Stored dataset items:
■ ■ ■ ■

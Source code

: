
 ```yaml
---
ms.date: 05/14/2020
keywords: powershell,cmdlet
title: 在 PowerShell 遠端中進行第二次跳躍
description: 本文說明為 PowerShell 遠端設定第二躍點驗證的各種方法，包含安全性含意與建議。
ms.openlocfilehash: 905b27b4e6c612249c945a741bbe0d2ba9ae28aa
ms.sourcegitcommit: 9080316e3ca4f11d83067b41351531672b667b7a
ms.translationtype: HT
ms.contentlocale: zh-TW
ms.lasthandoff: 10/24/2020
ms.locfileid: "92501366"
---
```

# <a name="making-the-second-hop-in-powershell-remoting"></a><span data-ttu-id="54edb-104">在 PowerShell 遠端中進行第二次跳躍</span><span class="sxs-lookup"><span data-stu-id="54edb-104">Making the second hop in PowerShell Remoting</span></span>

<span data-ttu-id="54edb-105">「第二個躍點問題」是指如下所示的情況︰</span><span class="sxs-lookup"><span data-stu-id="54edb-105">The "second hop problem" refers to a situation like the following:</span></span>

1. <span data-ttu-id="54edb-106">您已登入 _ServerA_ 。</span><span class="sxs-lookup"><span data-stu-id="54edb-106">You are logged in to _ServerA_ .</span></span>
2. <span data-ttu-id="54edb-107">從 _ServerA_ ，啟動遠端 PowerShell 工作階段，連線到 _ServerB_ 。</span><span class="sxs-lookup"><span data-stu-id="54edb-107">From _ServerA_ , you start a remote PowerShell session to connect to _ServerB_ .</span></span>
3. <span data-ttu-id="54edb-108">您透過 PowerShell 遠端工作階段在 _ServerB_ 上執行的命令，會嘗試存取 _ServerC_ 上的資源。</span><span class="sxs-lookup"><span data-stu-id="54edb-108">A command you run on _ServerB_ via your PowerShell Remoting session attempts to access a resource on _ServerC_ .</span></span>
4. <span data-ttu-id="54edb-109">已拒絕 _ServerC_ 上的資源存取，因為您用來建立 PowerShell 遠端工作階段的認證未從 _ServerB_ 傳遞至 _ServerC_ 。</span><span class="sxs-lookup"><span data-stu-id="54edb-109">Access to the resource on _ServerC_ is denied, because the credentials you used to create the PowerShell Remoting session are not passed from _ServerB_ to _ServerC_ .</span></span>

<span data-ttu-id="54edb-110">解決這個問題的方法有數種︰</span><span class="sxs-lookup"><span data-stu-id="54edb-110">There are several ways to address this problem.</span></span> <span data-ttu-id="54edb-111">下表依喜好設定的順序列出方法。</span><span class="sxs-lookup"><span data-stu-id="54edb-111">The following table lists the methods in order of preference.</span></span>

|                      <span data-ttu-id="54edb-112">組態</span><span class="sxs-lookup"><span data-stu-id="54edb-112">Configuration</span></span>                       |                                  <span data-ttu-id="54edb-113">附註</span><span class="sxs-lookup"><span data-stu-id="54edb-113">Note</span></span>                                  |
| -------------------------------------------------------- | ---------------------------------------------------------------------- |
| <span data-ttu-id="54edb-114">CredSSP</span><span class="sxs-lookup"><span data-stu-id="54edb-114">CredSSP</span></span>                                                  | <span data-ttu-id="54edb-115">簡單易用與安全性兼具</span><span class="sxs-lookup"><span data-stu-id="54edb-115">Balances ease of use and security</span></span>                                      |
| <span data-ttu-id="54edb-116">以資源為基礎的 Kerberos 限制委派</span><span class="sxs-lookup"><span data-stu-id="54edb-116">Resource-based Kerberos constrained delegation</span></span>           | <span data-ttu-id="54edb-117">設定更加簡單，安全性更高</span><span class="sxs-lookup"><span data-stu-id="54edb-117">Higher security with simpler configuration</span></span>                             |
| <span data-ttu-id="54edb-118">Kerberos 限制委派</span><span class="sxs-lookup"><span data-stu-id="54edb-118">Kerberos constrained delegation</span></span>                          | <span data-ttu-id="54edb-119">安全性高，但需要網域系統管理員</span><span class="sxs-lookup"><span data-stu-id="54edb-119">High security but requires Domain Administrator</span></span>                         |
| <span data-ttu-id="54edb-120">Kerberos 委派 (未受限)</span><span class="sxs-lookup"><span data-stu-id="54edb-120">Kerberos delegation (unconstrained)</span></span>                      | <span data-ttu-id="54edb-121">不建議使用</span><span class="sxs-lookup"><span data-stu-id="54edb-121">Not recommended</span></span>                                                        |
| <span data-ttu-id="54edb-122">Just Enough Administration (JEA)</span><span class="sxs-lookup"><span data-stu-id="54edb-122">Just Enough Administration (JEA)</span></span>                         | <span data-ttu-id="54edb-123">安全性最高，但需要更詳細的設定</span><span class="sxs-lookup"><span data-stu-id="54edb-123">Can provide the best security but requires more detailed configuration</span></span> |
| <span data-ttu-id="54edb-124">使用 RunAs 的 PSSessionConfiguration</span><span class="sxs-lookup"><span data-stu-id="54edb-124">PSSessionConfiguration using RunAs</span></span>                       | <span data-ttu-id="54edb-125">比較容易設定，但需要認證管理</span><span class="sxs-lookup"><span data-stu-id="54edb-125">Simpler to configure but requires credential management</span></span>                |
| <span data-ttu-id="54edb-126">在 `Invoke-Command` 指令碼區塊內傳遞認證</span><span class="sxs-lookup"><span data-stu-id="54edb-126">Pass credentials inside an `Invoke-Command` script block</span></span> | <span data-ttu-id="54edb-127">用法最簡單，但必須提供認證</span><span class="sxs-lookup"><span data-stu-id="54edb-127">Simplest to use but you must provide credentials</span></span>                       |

■ ■ ■ ■

__ASSIGNMENT__
Please copy every line from the entries that includes the word "Kerberos".

__OUTPUT OF THE TASK__
| <span data-ttu-id="54edb-116">以資源為基礎的 Kerberos 限制委派</span><span class="sxs-lookup"><span data-stu-id="54edb-116">Resource-based Kerberos constrained delegation</span></span>           | <span data-ttu-id="54edb-117">設定更加簡單，安全性更高</span><span class="sxs-lookup"><span data-stu-id="54edb-117">Higher security with simpler configuration</span></span>                             |
| <span data-ttu-id="54edb-118">Kerberos 限制委派</span><span class="sxs-lookup"><span data-stu-id="54edb-118">Kerberos constrained delegation</span></span>                          | <span data-ttu-id="54edb-119">安全性高，但需要網域系統管理員</span><span class="sxs-lookup"><span data-stu-id="54edb-119">High security but requires Domain Administrator</span></span>                         |
| <span data-ttu-id="54edb-120">Kerberos 委派 (未受限)</span><span class="sxs-lookup"><span data-stu-id="54edb-120">Kerberos delegation (unconstrained)</span></span>                      | <span data-ttu-id="54edb-121">不建議使用</span><span class="sxs-lookup"><span data-stu-id="54edb-121">Not recommended</span></span>                                                        |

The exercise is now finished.